• SEPTEMBER 22, 2000

Stock markets: A possible trigger...

Even as the markets languish under selling pressure, there is a possibility that buying interest may emerge. The RBI has announced the draft guidelines for bank investment in shares.

The draft guidelines deal with two aspects of the securities market. The first of these is aimed at making it easier to avail of financing for IPOs. The other, and this is of greater interest to us, deals with investment of banks in shares (including units of mutual funds and convertible debentures). Presently, banks are permitted to invest only 5% of their incremental deposits in shares. The draft guidelines propose that the limit should be related to the outstanding advances. The RBI has clarified that the ceiling is 'not mandatory'.

To put this issue in perspective, let's look at the amount of funds that are involved. So far during the current year, banks have mobilized incremental deposits worth Rs 476 bn i.e. they can invest in shares to the tune of Rs 24 bn. Now consider this.

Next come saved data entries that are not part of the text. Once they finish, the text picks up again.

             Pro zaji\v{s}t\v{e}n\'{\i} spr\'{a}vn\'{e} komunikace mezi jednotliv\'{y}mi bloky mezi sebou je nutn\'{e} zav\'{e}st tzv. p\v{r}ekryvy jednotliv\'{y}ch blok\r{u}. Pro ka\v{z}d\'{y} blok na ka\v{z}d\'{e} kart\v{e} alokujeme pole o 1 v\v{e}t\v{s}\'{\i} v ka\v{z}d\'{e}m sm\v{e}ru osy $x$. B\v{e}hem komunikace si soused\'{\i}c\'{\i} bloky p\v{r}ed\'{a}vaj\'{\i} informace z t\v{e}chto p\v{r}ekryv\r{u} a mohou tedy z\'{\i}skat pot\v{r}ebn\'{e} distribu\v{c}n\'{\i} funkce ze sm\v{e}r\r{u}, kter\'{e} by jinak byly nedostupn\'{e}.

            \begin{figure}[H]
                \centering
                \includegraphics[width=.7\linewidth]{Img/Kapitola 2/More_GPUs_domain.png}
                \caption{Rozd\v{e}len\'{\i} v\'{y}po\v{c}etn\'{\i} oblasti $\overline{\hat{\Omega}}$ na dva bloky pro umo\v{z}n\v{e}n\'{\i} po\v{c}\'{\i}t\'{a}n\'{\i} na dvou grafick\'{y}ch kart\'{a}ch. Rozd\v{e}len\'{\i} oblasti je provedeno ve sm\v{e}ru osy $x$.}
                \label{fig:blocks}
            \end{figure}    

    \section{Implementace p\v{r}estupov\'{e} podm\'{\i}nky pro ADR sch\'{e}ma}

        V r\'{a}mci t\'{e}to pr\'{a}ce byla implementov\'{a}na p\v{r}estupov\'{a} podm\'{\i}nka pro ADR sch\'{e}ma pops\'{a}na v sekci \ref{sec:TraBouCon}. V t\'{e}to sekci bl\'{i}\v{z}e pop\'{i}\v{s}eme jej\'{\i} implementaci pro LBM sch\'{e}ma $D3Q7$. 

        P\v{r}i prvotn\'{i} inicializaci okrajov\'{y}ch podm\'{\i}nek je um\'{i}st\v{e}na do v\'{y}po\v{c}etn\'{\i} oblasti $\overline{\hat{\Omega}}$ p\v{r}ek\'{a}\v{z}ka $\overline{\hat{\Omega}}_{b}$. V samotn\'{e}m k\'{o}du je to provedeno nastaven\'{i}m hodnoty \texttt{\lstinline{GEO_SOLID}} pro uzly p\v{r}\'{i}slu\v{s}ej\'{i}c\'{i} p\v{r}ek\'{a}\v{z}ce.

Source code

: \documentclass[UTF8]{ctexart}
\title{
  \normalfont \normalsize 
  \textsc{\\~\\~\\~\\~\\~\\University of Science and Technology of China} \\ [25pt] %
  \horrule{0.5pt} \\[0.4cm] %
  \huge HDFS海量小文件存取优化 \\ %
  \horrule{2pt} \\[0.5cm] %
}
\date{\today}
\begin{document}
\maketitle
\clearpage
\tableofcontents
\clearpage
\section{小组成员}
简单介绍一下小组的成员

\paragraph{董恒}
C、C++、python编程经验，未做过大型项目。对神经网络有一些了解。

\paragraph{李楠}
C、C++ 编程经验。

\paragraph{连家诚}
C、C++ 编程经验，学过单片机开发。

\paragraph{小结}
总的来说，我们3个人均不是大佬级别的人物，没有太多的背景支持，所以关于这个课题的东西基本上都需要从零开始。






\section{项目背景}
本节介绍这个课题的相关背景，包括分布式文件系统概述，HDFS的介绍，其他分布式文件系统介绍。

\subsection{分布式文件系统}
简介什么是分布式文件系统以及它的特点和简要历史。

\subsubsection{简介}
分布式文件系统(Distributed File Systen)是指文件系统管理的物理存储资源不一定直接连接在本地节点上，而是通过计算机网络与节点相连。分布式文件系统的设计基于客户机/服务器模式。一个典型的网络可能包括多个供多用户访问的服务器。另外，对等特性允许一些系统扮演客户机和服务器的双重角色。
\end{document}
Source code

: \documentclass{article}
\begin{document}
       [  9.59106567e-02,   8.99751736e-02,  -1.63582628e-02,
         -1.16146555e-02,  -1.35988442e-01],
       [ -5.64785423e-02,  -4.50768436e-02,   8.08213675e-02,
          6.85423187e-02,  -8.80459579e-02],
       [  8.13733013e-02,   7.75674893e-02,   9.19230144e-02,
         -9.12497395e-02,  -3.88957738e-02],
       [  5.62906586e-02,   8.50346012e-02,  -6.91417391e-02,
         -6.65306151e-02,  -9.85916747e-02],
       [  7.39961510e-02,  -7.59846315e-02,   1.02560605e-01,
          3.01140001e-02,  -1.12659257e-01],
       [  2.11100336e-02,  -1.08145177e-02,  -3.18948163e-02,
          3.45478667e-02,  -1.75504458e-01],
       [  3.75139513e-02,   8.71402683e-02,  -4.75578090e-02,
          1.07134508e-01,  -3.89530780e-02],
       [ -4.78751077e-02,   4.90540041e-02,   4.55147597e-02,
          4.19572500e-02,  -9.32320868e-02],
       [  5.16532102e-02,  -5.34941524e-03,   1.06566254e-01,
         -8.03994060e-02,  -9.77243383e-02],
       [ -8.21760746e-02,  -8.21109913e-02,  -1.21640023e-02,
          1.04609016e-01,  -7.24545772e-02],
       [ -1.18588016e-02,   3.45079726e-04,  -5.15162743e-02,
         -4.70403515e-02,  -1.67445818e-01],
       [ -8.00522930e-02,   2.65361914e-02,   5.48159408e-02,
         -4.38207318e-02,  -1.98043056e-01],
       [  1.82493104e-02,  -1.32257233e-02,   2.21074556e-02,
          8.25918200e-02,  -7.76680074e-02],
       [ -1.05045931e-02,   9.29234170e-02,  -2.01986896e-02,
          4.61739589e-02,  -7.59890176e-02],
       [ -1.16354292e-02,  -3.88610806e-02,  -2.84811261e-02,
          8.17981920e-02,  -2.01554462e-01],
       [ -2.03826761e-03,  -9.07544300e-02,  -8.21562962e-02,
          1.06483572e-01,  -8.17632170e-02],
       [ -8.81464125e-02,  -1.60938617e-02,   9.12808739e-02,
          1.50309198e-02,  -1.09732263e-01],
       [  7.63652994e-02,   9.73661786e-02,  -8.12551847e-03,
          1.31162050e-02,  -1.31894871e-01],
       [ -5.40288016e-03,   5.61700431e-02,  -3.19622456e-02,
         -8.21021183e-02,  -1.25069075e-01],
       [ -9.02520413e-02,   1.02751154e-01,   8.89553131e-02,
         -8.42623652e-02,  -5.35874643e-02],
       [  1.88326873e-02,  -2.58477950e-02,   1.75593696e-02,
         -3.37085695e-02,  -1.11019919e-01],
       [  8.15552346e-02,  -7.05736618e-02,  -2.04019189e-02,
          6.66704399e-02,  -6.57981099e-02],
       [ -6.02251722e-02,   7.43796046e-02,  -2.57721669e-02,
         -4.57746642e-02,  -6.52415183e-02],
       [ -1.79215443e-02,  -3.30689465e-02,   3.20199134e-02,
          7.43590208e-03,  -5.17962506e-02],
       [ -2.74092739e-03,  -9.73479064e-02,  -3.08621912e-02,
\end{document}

The outstanding advances (say total bank credit) of the banking sector are put at Rs 4,618 bn i.e. an investment limit of Rs 231 bn!

The markets have lacked triggers in the past few days. But these guidelines could possibly be one of the biggest triggers to buying interest in recent years. Ofcourse, there is an issue whether the banks will actually invest the amount they are eligible or not. Or for that matter whether the guidelines will be implemented or not. But the point is that as and when the money were to flow in, the banking sector would emerge as a key player in the domestic markets.